## SOURCE RECORDS
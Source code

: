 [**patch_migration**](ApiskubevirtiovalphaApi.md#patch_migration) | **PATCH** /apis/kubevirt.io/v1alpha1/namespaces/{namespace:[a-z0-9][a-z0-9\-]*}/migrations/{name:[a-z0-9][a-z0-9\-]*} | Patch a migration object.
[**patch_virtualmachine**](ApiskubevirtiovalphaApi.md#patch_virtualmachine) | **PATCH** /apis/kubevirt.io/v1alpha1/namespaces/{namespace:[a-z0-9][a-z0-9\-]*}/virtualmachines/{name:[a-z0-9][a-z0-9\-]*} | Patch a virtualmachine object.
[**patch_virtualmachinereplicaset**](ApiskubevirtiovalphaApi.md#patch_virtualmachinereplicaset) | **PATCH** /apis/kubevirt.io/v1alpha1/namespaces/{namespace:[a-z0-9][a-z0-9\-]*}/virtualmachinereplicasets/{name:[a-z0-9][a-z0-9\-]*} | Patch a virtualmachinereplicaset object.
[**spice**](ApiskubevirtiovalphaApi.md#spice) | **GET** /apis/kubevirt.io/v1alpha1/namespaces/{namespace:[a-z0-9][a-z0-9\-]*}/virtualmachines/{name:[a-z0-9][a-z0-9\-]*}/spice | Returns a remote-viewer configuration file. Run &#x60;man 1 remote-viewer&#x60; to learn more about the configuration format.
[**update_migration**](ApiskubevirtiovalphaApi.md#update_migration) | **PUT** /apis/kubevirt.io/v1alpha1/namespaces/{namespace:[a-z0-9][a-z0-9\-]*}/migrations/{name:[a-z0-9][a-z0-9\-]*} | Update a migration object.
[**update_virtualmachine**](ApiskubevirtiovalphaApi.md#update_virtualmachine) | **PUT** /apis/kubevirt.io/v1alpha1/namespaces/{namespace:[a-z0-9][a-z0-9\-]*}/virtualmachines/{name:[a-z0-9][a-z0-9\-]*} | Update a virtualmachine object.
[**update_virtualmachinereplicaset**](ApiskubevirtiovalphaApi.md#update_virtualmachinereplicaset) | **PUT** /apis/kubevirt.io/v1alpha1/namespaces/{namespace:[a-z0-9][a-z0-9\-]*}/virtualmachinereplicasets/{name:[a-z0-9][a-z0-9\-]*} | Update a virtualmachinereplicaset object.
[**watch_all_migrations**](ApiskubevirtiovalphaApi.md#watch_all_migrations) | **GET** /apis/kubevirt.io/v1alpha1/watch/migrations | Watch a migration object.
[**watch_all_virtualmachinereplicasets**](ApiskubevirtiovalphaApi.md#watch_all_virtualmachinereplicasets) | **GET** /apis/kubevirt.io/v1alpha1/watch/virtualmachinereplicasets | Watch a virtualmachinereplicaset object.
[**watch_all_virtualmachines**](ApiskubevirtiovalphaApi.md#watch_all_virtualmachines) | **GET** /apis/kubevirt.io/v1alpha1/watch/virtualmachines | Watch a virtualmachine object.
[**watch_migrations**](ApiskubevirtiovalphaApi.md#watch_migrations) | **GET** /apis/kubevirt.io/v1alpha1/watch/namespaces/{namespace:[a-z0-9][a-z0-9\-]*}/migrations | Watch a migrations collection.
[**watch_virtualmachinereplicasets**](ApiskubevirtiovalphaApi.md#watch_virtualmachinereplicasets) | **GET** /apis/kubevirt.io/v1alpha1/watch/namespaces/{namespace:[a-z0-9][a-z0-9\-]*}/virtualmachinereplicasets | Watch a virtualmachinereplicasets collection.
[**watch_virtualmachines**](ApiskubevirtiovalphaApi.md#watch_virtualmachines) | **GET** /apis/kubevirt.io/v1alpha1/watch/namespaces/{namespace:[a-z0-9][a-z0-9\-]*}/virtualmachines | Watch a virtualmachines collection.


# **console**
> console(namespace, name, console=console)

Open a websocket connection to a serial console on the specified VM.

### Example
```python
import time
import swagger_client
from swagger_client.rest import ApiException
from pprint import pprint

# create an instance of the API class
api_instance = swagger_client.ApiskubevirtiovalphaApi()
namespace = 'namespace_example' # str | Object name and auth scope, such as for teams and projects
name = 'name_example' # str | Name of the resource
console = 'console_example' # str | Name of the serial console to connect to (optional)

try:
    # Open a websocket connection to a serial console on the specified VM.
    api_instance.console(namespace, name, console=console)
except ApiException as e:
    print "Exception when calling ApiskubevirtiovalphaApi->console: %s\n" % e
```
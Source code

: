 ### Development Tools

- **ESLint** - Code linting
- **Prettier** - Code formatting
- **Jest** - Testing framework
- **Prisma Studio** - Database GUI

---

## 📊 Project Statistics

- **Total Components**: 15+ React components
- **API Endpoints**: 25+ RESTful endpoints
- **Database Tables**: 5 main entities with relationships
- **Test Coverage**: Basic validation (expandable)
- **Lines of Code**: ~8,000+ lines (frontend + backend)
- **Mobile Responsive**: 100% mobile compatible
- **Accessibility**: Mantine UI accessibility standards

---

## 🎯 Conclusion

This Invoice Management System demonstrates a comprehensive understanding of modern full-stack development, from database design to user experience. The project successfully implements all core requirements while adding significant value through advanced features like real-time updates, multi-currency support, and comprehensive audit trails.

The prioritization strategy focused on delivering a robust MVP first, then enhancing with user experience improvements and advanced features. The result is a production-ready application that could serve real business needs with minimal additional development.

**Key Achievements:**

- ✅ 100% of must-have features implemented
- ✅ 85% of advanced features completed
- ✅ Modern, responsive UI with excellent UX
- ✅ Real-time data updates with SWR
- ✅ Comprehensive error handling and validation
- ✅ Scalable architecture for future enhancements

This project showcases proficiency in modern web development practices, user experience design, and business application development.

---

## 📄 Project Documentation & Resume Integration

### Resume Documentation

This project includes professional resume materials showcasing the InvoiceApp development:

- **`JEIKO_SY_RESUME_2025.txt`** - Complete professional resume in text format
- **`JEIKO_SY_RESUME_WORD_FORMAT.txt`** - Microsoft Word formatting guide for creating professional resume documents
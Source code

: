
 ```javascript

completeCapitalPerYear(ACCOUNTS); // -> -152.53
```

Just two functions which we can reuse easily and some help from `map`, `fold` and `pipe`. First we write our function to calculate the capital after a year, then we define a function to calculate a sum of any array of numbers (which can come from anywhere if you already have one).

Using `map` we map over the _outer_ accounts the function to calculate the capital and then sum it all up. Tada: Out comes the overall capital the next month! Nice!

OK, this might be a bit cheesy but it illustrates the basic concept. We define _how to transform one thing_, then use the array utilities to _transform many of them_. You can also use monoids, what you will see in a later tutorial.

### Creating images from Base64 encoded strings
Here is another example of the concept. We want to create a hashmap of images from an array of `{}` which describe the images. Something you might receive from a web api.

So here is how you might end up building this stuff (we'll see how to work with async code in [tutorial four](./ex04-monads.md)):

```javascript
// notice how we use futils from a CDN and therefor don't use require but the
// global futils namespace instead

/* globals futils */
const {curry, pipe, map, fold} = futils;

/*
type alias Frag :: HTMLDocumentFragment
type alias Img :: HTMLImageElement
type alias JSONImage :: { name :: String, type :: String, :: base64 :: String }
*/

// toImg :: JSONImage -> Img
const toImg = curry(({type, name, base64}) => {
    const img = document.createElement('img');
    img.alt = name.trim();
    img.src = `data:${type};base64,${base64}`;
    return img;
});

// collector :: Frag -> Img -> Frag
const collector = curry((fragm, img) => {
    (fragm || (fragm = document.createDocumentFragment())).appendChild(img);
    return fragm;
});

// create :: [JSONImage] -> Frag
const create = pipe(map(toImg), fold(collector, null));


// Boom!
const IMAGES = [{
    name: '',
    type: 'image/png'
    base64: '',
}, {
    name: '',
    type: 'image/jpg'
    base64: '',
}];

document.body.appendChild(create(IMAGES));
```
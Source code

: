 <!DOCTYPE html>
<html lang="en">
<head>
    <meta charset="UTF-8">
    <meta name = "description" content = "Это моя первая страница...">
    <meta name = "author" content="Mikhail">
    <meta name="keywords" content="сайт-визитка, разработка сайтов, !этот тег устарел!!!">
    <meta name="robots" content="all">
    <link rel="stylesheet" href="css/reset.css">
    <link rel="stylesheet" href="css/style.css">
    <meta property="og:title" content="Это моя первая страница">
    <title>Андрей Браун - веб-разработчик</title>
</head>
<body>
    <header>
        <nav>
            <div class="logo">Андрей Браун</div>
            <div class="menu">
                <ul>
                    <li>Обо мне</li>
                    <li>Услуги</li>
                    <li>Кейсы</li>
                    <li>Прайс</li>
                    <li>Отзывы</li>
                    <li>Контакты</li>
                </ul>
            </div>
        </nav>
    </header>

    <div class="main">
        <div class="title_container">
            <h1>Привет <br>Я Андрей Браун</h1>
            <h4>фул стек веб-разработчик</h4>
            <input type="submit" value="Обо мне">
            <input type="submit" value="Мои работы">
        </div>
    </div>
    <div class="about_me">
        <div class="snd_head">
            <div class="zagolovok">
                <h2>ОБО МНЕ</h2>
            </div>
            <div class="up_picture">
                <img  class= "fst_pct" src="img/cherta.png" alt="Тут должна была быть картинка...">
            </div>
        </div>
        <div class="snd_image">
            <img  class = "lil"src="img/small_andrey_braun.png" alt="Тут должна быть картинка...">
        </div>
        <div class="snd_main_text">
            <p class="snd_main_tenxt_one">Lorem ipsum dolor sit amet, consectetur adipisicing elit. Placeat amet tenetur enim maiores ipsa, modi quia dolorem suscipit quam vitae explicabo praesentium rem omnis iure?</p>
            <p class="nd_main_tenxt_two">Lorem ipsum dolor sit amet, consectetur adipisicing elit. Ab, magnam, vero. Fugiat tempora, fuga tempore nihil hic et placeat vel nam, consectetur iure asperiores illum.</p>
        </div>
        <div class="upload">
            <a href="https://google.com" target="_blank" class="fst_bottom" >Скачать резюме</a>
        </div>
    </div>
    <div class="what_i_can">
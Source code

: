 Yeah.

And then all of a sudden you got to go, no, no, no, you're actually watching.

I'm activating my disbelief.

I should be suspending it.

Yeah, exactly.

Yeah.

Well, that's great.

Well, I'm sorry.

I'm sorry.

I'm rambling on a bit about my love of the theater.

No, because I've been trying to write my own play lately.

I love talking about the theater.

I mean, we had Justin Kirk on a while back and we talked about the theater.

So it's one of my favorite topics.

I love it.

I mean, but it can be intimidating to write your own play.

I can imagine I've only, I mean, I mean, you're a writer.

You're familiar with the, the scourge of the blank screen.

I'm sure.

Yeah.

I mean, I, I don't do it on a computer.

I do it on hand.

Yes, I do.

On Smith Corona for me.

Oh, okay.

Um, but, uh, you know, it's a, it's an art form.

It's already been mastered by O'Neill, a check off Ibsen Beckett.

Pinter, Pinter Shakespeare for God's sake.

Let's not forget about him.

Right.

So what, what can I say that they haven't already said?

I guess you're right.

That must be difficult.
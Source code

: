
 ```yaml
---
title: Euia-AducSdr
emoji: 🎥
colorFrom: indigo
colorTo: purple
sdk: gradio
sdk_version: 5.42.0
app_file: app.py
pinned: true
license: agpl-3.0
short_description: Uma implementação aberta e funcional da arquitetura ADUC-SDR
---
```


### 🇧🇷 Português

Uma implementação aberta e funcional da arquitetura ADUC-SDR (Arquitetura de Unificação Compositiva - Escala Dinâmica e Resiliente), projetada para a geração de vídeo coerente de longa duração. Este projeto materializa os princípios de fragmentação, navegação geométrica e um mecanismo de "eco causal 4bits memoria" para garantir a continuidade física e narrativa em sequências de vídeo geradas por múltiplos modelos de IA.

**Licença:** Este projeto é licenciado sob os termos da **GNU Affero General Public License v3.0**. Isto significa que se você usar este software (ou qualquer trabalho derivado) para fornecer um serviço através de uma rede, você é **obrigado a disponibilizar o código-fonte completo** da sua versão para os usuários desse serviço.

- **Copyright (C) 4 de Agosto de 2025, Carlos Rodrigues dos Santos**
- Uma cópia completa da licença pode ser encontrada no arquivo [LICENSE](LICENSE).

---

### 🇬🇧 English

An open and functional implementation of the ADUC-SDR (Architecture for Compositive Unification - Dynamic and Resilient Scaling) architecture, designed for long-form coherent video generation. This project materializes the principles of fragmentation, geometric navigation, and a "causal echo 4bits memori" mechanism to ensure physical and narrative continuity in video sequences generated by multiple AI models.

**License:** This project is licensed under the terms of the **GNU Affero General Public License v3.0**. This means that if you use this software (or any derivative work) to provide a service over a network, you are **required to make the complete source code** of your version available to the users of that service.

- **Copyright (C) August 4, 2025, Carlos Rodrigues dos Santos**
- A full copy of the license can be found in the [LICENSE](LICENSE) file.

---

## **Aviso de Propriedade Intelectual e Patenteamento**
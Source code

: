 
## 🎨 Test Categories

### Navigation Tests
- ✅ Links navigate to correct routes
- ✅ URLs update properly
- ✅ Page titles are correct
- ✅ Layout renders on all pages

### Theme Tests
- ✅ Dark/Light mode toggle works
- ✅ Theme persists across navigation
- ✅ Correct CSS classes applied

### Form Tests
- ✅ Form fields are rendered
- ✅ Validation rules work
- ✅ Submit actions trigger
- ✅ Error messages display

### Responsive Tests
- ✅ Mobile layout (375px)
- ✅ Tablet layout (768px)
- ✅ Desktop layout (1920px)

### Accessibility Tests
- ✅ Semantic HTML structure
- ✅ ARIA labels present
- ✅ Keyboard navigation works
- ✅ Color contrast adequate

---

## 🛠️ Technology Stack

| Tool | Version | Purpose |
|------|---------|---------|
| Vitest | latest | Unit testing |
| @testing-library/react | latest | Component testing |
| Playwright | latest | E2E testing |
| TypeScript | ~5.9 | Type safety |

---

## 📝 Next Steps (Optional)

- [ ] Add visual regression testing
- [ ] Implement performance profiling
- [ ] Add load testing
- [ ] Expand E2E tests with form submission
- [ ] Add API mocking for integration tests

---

## TASK TO CARRY OUT
Please retype the data exactly as it stands, from its first line down to the line that contains "[**spice**](ApiskubevirtiovalphaApi.md#spice) | **GET**", then stop.

## REPLY TO THE TASK
Source code

: [**patch_migration**](ApiskubevirtiovalphaApi.md#patch_migration) | **PATCH** /apis/kubevirt.io/v1alpha1/namespaces/{namespace:[a-z0-9][a-z0-9\-]*}/migrations/{name:[a-z0-9][a-z0-9\-]*} | Patch a migration object.
[**patch_virtualmachine**](ApiskubevirtiovalphaApi.md#patch_virtualmachine) | **PATCH** /apis/kubevirt.io/v1alpha1/namespaces/{namespace:[a-z0-9][a-z0-9\-]*}/virtualmachines/{name:[a-z0-9][a-z0-9\-]*} | Patch a virtualmachine object.
[**patch_virtualmachinereplicaset**](ApiskubevirtiovalphaApi.md#patch_virtualmachinereplicaset) | **PATCH** /apis/kubevirt.io/v1alpha1/namespaces/{namespace:[a-z0-9][a-z0-9\-]*}/virtualmachinereplicasets/{name:[a-z0-9][a-z0-9\-]*} | Patch a virtualmachinereplicaset object.
[**spice**](ApiskubevirtiovalphaApi.md#spice) | **GET** /apis/kubevirt.io/v1alpha1/namespaces/{namespace:[a-z0-9][a-z0-9\-]*}/virtualmachines/{name:[a-z0-9][a-z0-9\-]*}/spice | Returns a remote-viewer configuration file. Run &#x60;man 1 remote-viewer&#x60; to learn more about the configuration format.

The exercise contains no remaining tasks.